Over the past decade, several African photographers has challenged stereotypes of Africa with a different take on the continent’s subcultures. They travel across the continent to capture the story of various African communities, from South African township residents to Nigerian playful filmmakers to Ghanaian wild-honey collectors. Through their work, they show the uncounted facets of everyday life and the uninhibited emotions of their subjects.

Uche James-Iroha

James Iroha Uchechukwu was born in 1972 in Enugu, Nigeria. He studied sculpture at the University of Port Harcourt in Nigeria and graduated in 1995. A year later, he continued study in photography that is now is current profession. He cofounded Depth of Field (DOF), a collective of photographers and painters working to promote photography and to improve the perception of photographers and their art in Nigeria. In his diverse work, Uche fuses the creative language of imagery with the documentation of everyday reality while addressing wide-ranging issues from economic imperialism to the brutal relationships, which exist between races, social class and gender. Uche’s approach is largely construction and deconstruction of the visual plane: trying to find the relationship and the workability between two- and three-dimensional designs. His series of photos Fire, Flesh and Blood (2004) got the public’s attention because of its documentary character as well as its artistic mix of colorful and smokey close-ups. In 2005, he received a price on the African Photography Encounters in Mali for his work.

Looking Upwards by Uche James-Iroha

Emeka Okereke

Emeka Okereke, born in 1980 in Nigeria, is a visual artist and writer who lives and works between Paris, Berlin, and Lagos. He was exposed to photography in 2001 while he was a member of the Nigerian photography collective, Depth of Field (DOF). In 2008, he received his MA in Multimedia from the National Superior School of Fine Arts of Paris. Presently, his works oscillate between diverse mediums. He employs mainly photography, video, poetry and performative interventions in the exploration of the central theme of “borders”. His works grapple with the questions of exchange and coexistence in the context of various social-cultural confluences. Another aspect of his practice lies in project organizing: coordinating artistic interventions, which promote exchanges cutting across indigenous and international platforms.
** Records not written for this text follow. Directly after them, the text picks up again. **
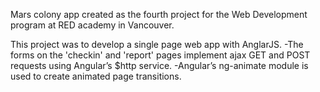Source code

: Mars colony app created as the fourth project for the Web Development program at RED academy in Vancouver.

This project was to develop a single page web app with AnglarJS.
-The forms on the 'checkin' and 'report' pages implement ajax GET and POST requests using Angular’s $http service.
-Angular’s ng-animate module is used to create animated page transitions.
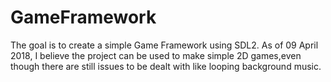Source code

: # GameFramework
The goal is to create a simple Game Framework using SDL2.
As of 09 April 2018, I believe the project can be used to make simple 2D games,even though there are still issues to be dealt with like looping background music.
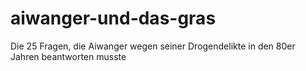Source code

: # aiwanger-und-das-gras
Die 25 Fragen, die Aiwanger wegen seiner Drogendelikte in den 80er Jahren beantworten musste
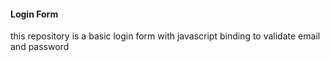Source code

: #### Login Form

this repository is a basic login form with javascript binding to validate email and password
He is the Founder and Artistic Director of “Invisible Borders: The Trans-African Project”, an annual photographic project that assembles up to ten artists from Africa to embark on a creative journey by road, across national borders in Africa and recently extending to Europe.

Veiled Stare by Emeka Okereke

Pierre Crocquet

Pierre Crocquet de Rosemond was born in 1971 in Cape Town, South Africa. He grew up in Klerksdorp, a conservative farming and mining town. He graduated in Finance at the University of Cape Town in 1991, and moved to London where he worked as a chartered accountant for seven years. Then, he left the Finance sector to study Photography at the London College of Printing in 2000, after which he returned to South Africa. Crocquet’s early works depicted the dramatic changes of a post-apartheid society, where division was still evident. In the series Enter Exit (2008), he captured the realities of a small, isolated, and multi-racial community, whose daily lives have not escaped the effects of the sociopolitical developments in South Africa. Crocquet also reflected on harsh subjects such as childhood wounds. In his series Pinky Promise (2011), he managed to present the stories of victims and perpetrators of sexual abuse with great sensitivity.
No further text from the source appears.